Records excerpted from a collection
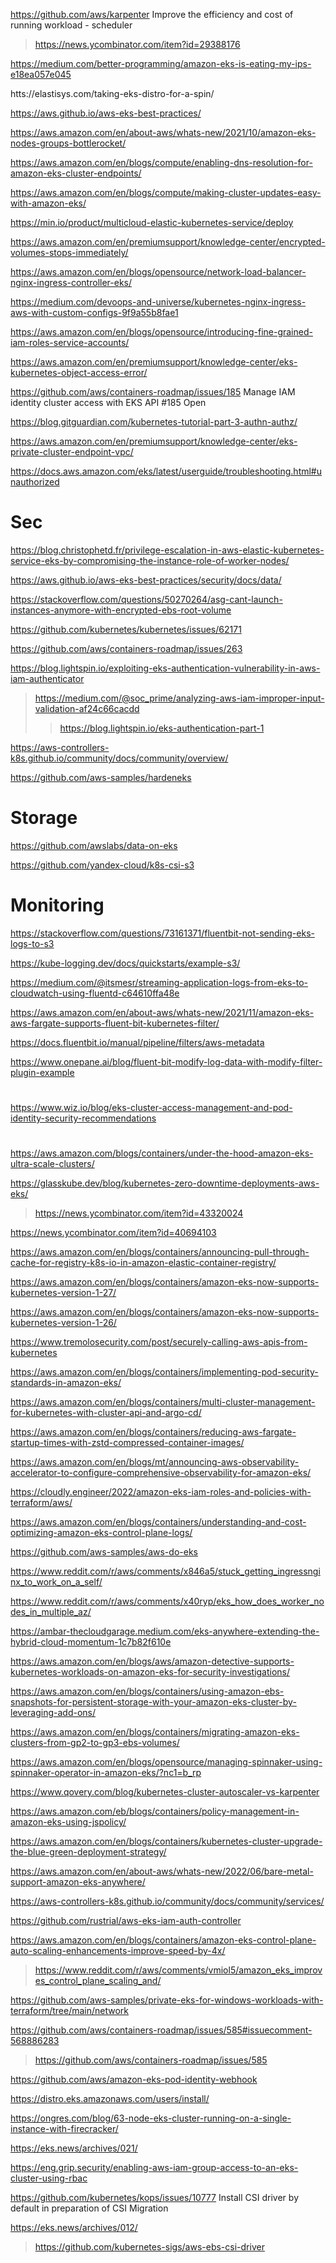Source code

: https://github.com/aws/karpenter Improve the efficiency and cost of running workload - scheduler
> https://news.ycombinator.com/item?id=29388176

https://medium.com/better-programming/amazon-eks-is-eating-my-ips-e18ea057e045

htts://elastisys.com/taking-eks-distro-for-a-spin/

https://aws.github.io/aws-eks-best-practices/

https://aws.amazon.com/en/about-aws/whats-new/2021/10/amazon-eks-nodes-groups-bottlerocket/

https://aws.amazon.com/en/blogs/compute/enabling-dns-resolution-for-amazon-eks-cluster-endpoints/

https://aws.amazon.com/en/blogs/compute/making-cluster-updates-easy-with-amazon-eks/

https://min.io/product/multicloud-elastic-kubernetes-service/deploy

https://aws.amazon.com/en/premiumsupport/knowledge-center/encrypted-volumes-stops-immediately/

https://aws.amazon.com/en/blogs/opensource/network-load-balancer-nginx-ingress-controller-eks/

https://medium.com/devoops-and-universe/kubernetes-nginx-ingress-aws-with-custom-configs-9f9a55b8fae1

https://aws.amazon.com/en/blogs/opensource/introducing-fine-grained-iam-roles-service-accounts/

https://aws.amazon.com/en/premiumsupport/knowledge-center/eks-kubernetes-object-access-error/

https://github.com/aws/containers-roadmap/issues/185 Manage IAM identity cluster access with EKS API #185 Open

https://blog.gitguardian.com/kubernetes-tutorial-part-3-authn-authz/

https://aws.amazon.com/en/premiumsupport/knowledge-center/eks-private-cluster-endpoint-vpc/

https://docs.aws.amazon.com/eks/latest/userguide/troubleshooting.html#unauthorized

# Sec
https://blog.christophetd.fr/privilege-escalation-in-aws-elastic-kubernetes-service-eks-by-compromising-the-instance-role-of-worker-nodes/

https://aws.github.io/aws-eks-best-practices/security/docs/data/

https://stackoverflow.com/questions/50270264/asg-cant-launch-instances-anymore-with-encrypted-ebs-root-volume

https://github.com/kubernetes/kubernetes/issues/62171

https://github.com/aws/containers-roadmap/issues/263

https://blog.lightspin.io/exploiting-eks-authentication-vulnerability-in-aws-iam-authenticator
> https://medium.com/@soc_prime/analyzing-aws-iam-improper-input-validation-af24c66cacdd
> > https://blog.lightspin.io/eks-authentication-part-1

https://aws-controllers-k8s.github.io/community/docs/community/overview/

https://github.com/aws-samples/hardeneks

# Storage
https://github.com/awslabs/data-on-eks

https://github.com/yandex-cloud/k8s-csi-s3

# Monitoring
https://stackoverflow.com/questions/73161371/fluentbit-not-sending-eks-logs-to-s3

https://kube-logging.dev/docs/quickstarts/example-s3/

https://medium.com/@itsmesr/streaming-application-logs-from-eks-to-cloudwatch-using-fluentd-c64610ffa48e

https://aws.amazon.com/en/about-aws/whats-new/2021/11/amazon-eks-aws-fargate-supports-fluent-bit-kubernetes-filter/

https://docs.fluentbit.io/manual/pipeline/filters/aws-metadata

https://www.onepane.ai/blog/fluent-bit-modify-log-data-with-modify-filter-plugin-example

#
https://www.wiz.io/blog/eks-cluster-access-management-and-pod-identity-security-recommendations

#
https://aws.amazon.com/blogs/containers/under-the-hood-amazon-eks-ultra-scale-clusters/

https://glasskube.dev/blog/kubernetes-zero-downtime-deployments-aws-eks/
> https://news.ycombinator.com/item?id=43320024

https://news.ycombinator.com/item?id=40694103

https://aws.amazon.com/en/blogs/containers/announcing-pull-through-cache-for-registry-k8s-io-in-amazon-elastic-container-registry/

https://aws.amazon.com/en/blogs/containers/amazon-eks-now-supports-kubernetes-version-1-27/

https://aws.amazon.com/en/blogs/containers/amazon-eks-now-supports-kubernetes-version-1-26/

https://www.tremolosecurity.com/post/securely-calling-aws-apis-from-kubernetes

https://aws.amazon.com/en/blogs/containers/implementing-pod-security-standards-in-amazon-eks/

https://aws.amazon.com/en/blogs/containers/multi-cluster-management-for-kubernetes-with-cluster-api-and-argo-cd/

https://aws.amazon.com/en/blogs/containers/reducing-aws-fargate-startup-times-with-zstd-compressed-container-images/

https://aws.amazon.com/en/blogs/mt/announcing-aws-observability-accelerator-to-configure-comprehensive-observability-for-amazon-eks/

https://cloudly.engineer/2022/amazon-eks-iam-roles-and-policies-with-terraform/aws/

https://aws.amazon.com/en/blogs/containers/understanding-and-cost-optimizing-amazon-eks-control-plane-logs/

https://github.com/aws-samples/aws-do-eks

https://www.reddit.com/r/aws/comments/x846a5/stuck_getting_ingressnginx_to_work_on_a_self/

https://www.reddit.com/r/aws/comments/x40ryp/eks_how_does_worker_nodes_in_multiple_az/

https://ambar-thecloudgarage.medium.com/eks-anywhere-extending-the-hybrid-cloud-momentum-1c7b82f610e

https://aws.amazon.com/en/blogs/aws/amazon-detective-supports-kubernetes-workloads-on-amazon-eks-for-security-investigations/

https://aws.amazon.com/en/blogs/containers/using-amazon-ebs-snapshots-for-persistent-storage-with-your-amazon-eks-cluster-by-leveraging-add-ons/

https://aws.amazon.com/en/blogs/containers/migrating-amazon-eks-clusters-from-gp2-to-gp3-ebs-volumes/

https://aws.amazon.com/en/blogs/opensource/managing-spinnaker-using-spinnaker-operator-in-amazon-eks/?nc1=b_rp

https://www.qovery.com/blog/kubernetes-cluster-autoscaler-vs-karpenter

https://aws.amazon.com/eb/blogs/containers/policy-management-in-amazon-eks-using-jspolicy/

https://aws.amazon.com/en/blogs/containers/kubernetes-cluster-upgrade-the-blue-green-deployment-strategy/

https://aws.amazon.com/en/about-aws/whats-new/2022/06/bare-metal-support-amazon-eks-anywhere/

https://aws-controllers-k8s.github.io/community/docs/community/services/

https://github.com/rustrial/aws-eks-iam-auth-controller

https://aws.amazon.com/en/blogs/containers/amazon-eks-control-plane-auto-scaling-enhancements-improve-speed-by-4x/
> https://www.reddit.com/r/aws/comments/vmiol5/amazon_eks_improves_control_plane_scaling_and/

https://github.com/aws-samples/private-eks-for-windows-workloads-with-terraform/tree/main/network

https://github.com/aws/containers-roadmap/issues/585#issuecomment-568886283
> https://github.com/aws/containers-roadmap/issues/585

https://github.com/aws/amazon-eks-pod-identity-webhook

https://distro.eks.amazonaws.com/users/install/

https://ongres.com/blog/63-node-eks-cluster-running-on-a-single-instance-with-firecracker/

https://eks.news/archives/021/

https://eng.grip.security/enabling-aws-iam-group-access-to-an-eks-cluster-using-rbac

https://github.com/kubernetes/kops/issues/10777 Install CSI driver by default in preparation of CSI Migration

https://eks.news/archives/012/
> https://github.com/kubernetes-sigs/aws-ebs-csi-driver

--

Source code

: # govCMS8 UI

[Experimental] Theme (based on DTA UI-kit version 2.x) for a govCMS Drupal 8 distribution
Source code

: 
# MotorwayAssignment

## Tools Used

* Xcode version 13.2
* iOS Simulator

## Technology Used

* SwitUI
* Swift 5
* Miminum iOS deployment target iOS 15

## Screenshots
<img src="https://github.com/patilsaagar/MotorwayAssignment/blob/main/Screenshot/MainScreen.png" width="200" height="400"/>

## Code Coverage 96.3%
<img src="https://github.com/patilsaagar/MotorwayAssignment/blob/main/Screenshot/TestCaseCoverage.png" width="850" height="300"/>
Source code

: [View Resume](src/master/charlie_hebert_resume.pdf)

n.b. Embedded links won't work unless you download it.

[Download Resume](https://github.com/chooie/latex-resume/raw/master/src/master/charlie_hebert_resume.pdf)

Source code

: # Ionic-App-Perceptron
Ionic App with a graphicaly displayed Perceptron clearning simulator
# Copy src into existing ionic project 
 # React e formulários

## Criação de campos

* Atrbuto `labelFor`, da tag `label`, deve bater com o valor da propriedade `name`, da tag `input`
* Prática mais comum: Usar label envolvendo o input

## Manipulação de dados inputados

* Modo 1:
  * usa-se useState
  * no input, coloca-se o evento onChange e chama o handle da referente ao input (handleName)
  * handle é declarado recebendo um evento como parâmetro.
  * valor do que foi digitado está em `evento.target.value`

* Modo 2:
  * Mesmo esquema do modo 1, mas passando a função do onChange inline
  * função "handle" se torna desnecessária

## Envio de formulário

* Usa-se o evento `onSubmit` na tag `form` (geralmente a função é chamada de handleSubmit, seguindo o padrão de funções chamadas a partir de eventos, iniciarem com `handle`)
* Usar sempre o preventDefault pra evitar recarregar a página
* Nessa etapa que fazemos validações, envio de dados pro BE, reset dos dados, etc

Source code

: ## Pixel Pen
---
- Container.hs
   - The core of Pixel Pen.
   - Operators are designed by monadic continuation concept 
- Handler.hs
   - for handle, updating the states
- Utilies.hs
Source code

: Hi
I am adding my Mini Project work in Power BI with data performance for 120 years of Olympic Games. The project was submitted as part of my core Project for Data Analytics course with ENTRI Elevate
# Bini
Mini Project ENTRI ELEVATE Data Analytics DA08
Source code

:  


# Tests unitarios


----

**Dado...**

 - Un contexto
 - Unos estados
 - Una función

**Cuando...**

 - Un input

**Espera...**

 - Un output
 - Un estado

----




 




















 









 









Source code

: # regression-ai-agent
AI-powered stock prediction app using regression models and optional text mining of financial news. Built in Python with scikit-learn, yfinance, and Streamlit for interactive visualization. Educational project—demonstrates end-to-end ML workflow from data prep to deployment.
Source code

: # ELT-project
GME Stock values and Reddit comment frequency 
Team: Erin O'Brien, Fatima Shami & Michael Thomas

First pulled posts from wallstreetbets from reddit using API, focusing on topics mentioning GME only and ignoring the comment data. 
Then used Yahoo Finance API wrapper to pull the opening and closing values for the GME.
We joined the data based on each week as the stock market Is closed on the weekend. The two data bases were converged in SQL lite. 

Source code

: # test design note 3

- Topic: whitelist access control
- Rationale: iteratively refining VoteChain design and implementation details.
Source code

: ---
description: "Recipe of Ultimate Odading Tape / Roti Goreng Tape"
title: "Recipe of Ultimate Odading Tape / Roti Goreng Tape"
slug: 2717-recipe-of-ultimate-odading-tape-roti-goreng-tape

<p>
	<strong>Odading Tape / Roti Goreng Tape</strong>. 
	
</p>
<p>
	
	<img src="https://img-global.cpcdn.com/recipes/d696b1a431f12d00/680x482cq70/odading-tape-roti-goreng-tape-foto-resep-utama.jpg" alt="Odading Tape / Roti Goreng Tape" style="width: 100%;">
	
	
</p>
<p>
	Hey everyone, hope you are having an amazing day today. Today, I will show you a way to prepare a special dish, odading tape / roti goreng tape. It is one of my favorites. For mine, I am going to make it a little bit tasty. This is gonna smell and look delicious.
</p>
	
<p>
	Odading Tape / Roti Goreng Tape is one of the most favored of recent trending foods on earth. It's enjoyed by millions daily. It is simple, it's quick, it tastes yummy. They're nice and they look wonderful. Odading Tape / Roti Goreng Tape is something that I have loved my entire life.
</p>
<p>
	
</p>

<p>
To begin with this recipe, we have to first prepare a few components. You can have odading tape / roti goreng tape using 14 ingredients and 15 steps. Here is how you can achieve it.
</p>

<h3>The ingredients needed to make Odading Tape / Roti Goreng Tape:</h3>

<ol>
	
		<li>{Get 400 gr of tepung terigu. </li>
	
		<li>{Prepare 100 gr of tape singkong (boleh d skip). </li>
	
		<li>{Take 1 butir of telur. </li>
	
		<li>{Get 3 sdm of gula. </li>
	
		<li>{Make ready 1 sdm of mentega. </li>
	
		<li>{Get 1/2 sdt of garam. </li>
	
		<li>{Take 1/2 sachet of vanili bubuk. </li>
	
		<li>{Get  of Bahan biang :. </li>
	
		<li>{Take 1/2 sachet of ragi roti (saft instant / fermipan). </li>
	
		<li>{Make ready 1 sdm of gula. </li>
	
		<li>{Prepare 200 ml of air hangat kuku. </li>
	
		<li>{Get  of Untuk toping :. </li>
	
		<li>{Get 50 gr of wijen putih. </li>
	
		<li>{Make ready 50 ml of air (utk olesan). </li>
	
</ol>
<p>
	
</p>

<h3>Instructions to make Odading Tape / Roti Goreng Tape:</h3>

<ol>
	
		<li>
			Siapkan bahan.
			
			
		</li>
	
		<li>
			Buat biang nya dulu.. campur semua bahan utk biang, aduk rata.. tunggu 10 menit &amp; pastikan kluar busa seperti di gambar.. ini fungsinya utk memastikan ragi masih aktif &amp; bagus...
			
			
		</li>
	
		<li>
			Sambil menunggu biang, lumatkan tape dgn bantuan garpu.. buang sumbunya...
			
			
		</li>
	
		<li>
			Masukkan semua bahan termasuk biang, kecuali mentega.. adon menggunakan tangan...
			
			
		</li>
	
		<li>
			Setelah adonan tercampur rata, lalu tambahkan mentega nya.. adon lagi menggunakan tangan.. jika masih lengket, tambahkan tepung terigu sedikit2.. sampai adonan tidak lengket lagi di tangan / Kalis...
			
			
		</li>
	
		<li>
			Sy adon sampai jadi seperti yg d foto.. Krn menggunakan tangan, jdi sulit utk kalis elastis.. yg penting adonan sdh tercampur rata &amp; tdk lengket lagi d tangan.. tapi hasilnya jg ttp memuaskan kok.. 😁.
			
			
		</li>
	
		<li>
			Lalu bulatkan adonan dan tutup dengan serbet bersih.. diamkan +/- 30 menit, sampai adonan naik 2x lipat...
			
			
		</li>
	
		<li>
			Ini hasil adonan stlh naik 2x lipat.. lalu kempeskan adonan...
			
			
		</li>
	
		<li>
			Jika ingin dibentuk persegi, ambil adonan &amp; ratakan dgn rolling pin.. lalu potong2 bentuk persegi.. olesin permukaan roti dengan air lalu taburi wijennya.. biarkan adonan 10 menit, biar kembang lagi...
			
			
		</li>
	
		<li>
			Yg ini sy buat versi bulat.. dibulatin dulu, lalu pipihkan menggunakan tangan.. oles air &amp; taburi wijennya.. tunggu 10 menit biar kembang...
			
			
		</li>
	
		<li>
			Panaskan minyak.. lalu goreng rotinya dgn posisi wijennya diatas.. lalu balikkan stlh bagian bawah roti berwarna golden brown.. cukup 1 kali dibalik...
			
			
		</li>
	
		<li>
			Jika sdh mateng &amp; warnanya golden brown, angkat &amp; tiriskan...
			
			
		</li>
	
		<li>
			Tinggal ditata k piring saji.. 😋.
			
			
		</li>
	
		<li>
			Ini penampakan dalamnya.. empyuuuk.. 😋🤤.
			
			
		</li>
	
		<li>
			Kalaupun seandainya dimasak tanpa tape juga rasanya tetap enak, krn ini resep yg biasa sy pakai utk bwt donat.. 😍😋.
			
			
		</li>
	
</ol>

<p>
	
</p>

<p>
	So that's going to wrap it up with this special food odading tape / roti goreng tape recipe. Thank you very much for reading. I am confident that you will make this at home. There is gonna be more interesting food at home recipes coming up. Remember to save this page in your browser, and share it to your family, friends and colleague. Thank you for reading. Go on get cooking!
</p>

### Task directions
Scan the records above. Return every line with "Resume" in it.

### Exercise response
: [View Resume](src/master/charlie_hebert_resume.pdf)
[Download Resume](https://github.com/chooie/latex-resume/raw/master/src/master/charlie_hebert_resume.pdf)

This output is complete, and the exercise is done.